"""
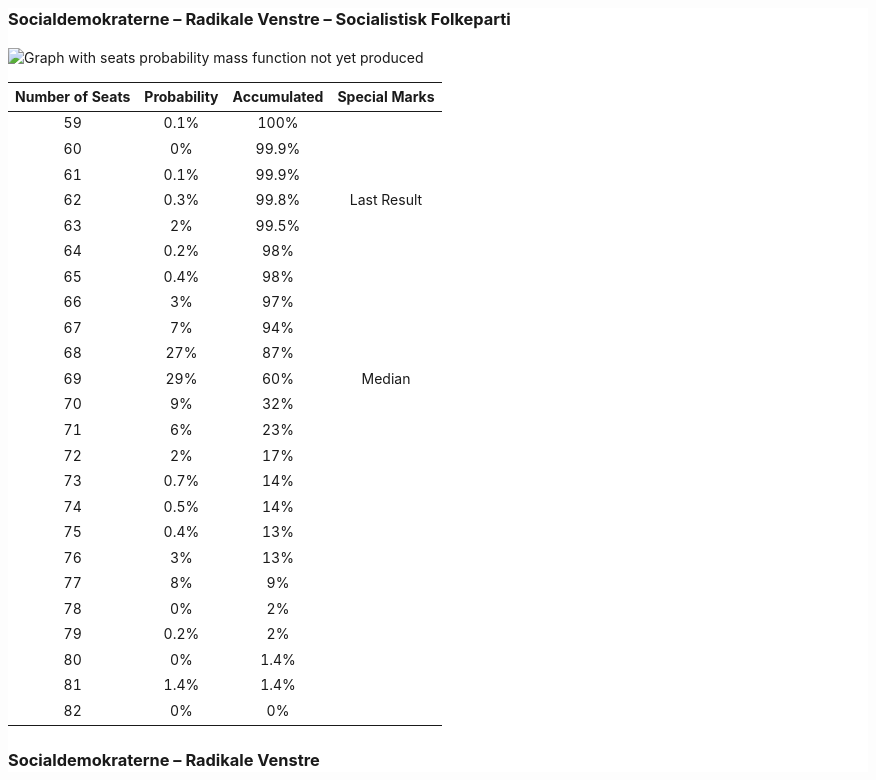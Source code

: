 ### Socialdemokraterne – Radikale Venstre – Socialistisk Folkeparti

![Graph with seats probability mass function not yet produced](2018-09-27-Megafon-coalitions-seats-pmf-a–b–f.png "Seats Probability Mass Function")

| Number of Seats | Probability | Accumulated | Special Marks |
|:---------------:|:-----------:|:-----------:|:-------------:|
| 59 | 0.1% | 100% |  |
| 60 | 0% | 99.9% |  |
| 61 | 0.1% | 99.9% |  |
| 62 | 0.3% | 99.8% | Last Result |
| 63 | 2% | 99.5% |  |
| 64 | 0.2% | 98% |  |
| 65 | 0.4% | 98% |  |
| 66 | 3% | 97% |  |
| 67 | 7% | 94% |  |
| 68 | 27% | 87% |  |
| 69 | 29% | 60% | Median |
| 70 | 9% | 32% |  |
| 71 | 6% | 23% |  |
| 72 | 2% | 17% |  |
| 73 | 0.7% | 14% |  |
| 74 | 0.5% | 14% |  |
| 75 | 0.4% | 13% |  |
| 76 | 3% | 13% |  |
| 77 | 8% | 9% |  |
| 78 | 0% | 2% |  |
| 79 | 0.2% | 2% |  |
| 80 | 0% | 1.4% |  |
| 81 | 1.4% | 1.4% |  |
| 82 | 0% | 0% |  |

### Socialdemokraterne – Radikale Venstre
"""
Task goal — The lines to copy run from the one containing "74 | 0.5% | 14%" through the last line above. Copy them exactly and include nothing else.

Output below —
| 74 | 0.5% | 14% |  |
| 75 | 0.4% | 13% |  |
| 76 | 3% | 13% |  |
| 77 | 8% | 9% |  |
| 78 | 0% | 2% |  |
| 79 | 0.2% | 2% |  |
| 80 | 0% | 1.4% |  |
| 81 | 1.4% | 1.4% |  |
| 82 | 0% | 0% |  |

### Socialdemokraterne – Radikale Venstre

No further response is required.